コラム/トピックス

繋がった世界とその敵

[このコラムを書いたコンサルタント]

梶浦勉
専門領域
危機管理・コンプライアンス・内部統制
サイバー・情報セキュリティ
交通分野・医療福祉分野
役職名
リスクマネジメント第三部 危機管理・サイバーリスクグループ グループ長 主席コンサルタント
執筆者名
梶浦 勉 Tsutomu Kajiura

2024.10.16

2001年に私が社会人として歩み始めたころ、「ユビキタス」という言葉が流行していた。この言葉はインターネットが遍在し、いつでもどこでも情報にアクセスできる環境を意味した。当時は小さな液晶ディスプレイのガラパゴス携帯と、ISDNから置き換わり始めたADSLでインターネットと繋がっていて、私たちにとっては遠い未来の話のようだった。
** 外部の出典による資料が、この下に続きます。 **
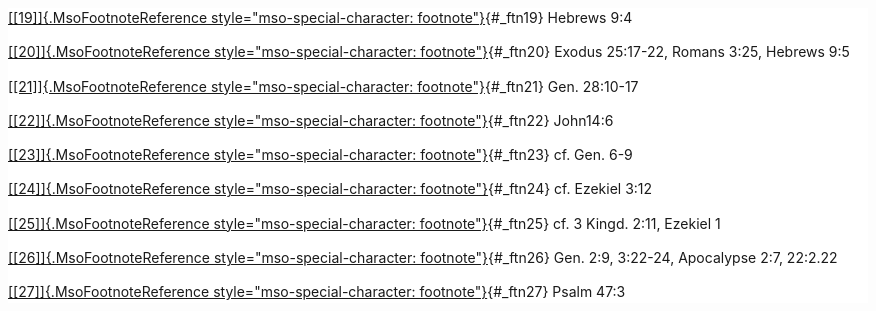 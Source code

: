 </div>

<div id="ftn19" style="mso-element:footnote">

[[\[19\]]{.MsoFootnoteReference style="mso-special-character:
footnote"}](#_ftnref19){#_ftn19} Hebrews 9:4

</div>

<div id="ftn20" style="mso-element:footnote">

[[\[20\]]{.MsoFootnoteReference style="mso-special-character:
footnote"}](#_ftnref20){#_ftn20} Exodus 25:17-22, Romans 3:25, Hebrews
9:5

</div>

<div id="ftn21" style="mso-element:footnote">

[[\[21\]]{.MsoFootnoteReference style="mso-special-character:
footnote"}](#_ftnref21){#_ftn21} Gen. 28:10-17

</div>

<div id="ftn22" style="mso-element:footnote">

[[\[22\]]{.MsoFootnoteReference style="mso-special-character:
footnote"}](#_ftnref22){#_ftn22} John14:6

</div>

<div id="ftn23" style="mso-element:footnote">

[[\[23\]]{.MsoFootnoteReference style="mso-special-character:
footnote"}](#_ftnref23){#_ftn23} cf. Gen. 6-9

</div>

<div id="ftn24" style="mso-element:footnote">

[[\[24\]]{.MsoFootnoteReference style="mso-special-character:
footnote"}](#_ftnref24){#_ftn24} cf. Ezekiel 3:12

</div>

<div id="ftn25" style="mso-element:footnote">

[[\[25\]]{.MsoFootnoteReference style="mso-special-character:
footnote"}](#_ftnref25){#_ftn25} cf. 3 Kingd. 2:11, Ezekiel 1

</div>

<div id="ftn26" style="mso-element:footnote">

[[\[26\]]{.MsoFootnoteReference style="mso-special-character:
footnote"}](#_ftnref26){#_ftn26} Gen. 2:9, 3:22-24, Apocalypse 2:7,
22:2.22

</div>

<div id="ftn27" style="mso-element:footnote">

[[\[27\]]{.MsoFootnoteReference style="mso-special-character:
footnote"}](#_ftnref27){#_ftn27} Psalm 47:3
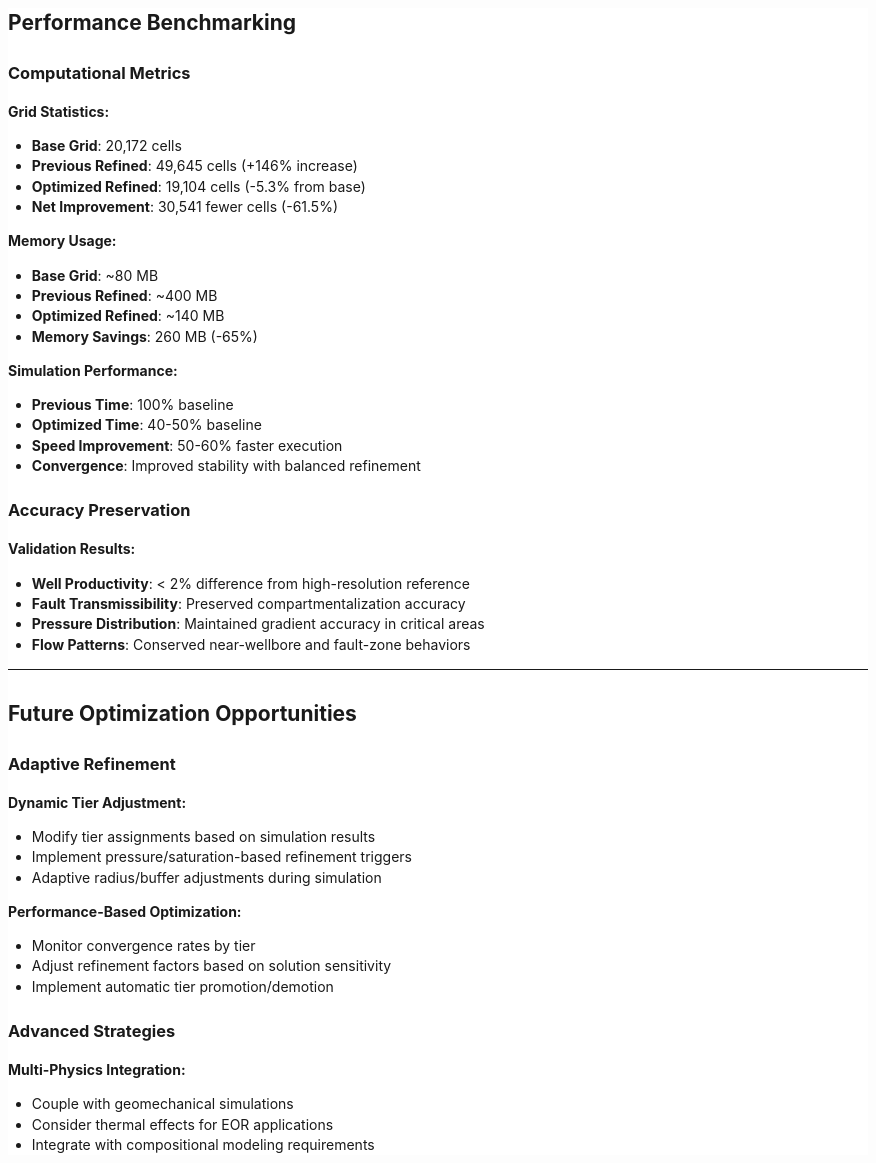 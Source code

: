 ## Performance Benchmarking

### Computational Metrics

**Grid Statistics:**
- **Base Grid**: 20,172 cells
- **Previous Refined**: 49,645 cells (+146% increase)
- **Optimized Refined**: 19,104 cells (-5.3% from base)
- **Net Improvement**: 30,541 fewer cells (-61.5%)

**Memory Usage:**
- **Base Grid**: ~80 MB
- **Previous Refined**: ~400 MB
- **Optimized Refined**: ~140 MB
- **Memory Savings**: 260 MB (-65%)

**Simulation Performance:**
- **Previous Time**: 100% baseline
- **Optimized Time**: 40-50% baseline
- **Speed Improvement**: 50-60% faster execution
- **Convergence**: Improved stability with balanced refinement

### Accuracy Preservation

**Validation Results:**
- **Well Productivity**: < 2% difference from high-resolution reference
- **Fault Transmissibility**: Preserved compartmentalization accuracy
- **Pressure Distribution**: Maintained gradient accuracy in critical areas
- **Flow Patterns**: Conserved near-wellbore and fault-zone behaviors

---

## Future Optimization Opportunities

### Adaptive Refinement

**Dynamic Tier Adjustment:**
- Modify tier assignments based on simulation results
- Implement pressure/saturation-based refinement triggers
- Adaptive radius/buffer adjustments during simulation

**Performance-Based Optimization:**
- Monitor convergence rates by tier
- Adjust refinement factors based on solution sensitivity
- Implement automatic tier promotion/demotion

### Advanced Strategies

**Multi-Physics Integration:**
- Couple with geomechanical simulations
- Consider thermal effects for EOR applications
- Integrate with compositional modeling requirements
しかし、あれから20年以上が経ち、私たちは今、ユビキタスな世界に暮らしている。この繋がった世界はフィジカル空間とサイバー空間の境界を曖昧にし、私たちに新たなリスクをもたらしている。

自身の日常業務を振り返ると、そのほとんどがサイバー空間に依存していることに気付く。オンラインでの会議やデータの共有、クラウドベースのアプリケーションの利用は日常茶飯事で、意識すらディスプレイの向こう側にある時間の方が長いかもしれない。ペンとノートでメモを取ると「効率が悪い」と言われるほど、フィジカル空間の作業は減少している。
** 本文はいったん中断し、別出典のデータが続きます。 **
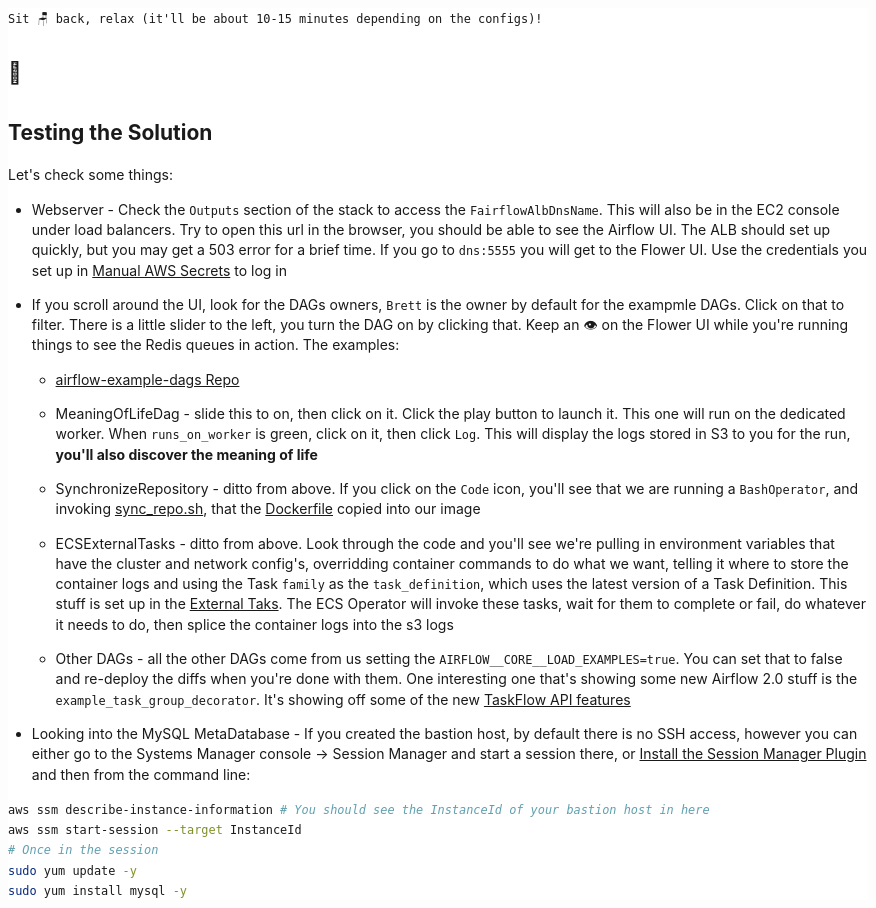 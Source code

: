    Sit 🪑 back, relax (it'll be about 10-15 minutes depending on the configs)!

## 🔬
## Testing the Solution

Let's check some things:

- Webserver - Check the `Outputs` section of the stack to access the `FairflowAlbDnsName`. This will also be in the EC2 console under load balancers.  Try to open this url in the browser, you should be able to see the Airflow UI.  The ALB should set up quickly, but you may get a 503 error for a brief time.  If you go to `dns:5555` you will get to the Flower UI.  Use the credentials you set up in [Manual AWS Secrets](#manual-aws-secrets) to log in

- If you scroll around the UI, look for the DAGs owners, `Brett` is the owner by default for the exampmle DAGs.  Click on that to filter.  There is a little slider to the left, you turn the DAG on by clicking that.  Keep an 👁️ on the Flower UI while you're running things to see the Redis queues in action.  The examples:

    - [airflow-example-dags Repo](https://github.com/bshinnebarger/airflow-example-dags)

    - MeaningOfLifeDag - slide this to on, then click on it.  Click the play button to launch it.  This one will run on the dedicated worker.  When `runs_on_worker` is green, click on it, then click `Log`.  This will display the logs stored in S3 to you for the run, **you'll also discover the meaning of life**

    - SynchronizeRepository - ditto from above.  If you click on the `Code` icon, you'll see that we are running a `BashOperator`, and invoking [sync_repo.sh](airflow/config/sync_repo.sh), that the [Dockerfile](airflow/Dockerfile) copied into our image

    - ECSExternalTasks - ditto from above.  Look through the code and you'll see we're pulling in environment variables that have the cluster and network config's, overridding container commands to do what we want, telling it where to store the container logs and using the Task `family` as the `task_definition`, which uses the latest version of a Task Definition.  This stuff is set up in the [External Taks](#external-tasks).  The ECS Operator will invoke these tasks, wait for them to complete or fail, do whatever it needs to do, then splice the container logs into the s3 logs

    - Other DAGs - all the other DAGs come from us setting the `AIRFLOW__CORE__LOAD_EXAMPLES=true`.  You can set that to false and re-deploy the diffs when you're done with them.  One interesting one that's showing some new Airflow 2.0 stuff is the `example_task_group_decorator`.  It's showing off some of the new [TaskFlow API features](https://airflow.apache.org/docs/apache-airflow/stable/tutorial_taskflow_api.html)

- Looking into the MySQL MetaDatabase - If you created the bastion host, by default there is no SSH access, however you can either go to the Systems Manager console -> Session Manager and start a session there, or [Install the Session Manager Plugin](https://docs.aws.amazon.com/systems-manager/latest/userguide/session-manager-working-with-install-plugin.html#install-plugin-debian) and then from the command line:
```bash
aws ssm describe-instance-information # You should see the InstanceId of your bastion host in here
aws ssm start-session --target InstanceId
# Once in the session
sudo yum update -y
sudo yum install mysql -y
```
近い未来に目を向けても、私たちの生活がますますデジタル化することが予想される。特にデジタルツイン技術やメタバースなど、実世界のあらゆる要素がサイバー空間に再現される時代が近づいている。また、フィジカル空間で活躍するロボットのAIですら、仮想空間で学習するようになっている。

この繋がった世界では、ビジネスや日常生活においてサイバー空間への依存度は高まり続け、多くのリスクがサイバー空間に収斂されていく。私たちの生活や仕事がデジタルに依存する限り、リスクもまたその空間に集中せざるを得ない。このような状況は、サイバーリスクを避けがたい存在とし、サイバーセキュリティの重要性を際立たせる。

実際、世界経済フォーラムの「グローバルリスク報告書2024年版」では、サイバー犯罪やサイバーセキュリティ対策の低下が10大リスクに挙げられている。また、誤情報や偽情報、AI技術による悪影響も上位に位置している。情報技術の発展が社会に圧倒的な利益をもたらす一方で、その悪用を企む勢力が存在するのもまた悲しい現実である。このような社会の変化は必然であり、私たちはこれを受け入れざるを得ない。

昨今、大きなサイバー事件やシステム障害がメディアを賑わせる中、企業やそこに所属する個人のサイバーリスクに関する危機意識は高まっているように見える。しかし、コンサルタントとしての経験から言うと、その危機意識の高まりと、現場への投資や体制の充足度は必ずしも一致していない。具体的には、多くの企業がセキュリティ対策に十分な予算を投じることに消極的である。これは、意思決定者がサイバーリスクの脅威とその影響について十分に認識していないことを示している。私たちのようにリスクマネジメントを生業としている人間は「リスクは無くならず、ただ形を変えるのみ」と経験則で知っている。意思決定者にお伝えしたい。「フィジカル空間から見えなくなったリスクは、姿を変えて、サイバー空間に隠れているだけなのかもしれませんよ」と。

私たちの繋がった世界はサイバーリスクという新たな敵を生み出した。この敵に対抗するためには、組織や個人が適切なリスクマネジメントを行い、セキュリティを高めることが不可欠である。サイバー空間への依存度が大きくなり、すべてが繋がっていく世界の中で、私たちはこの課題に真剣に向き合わなければならない。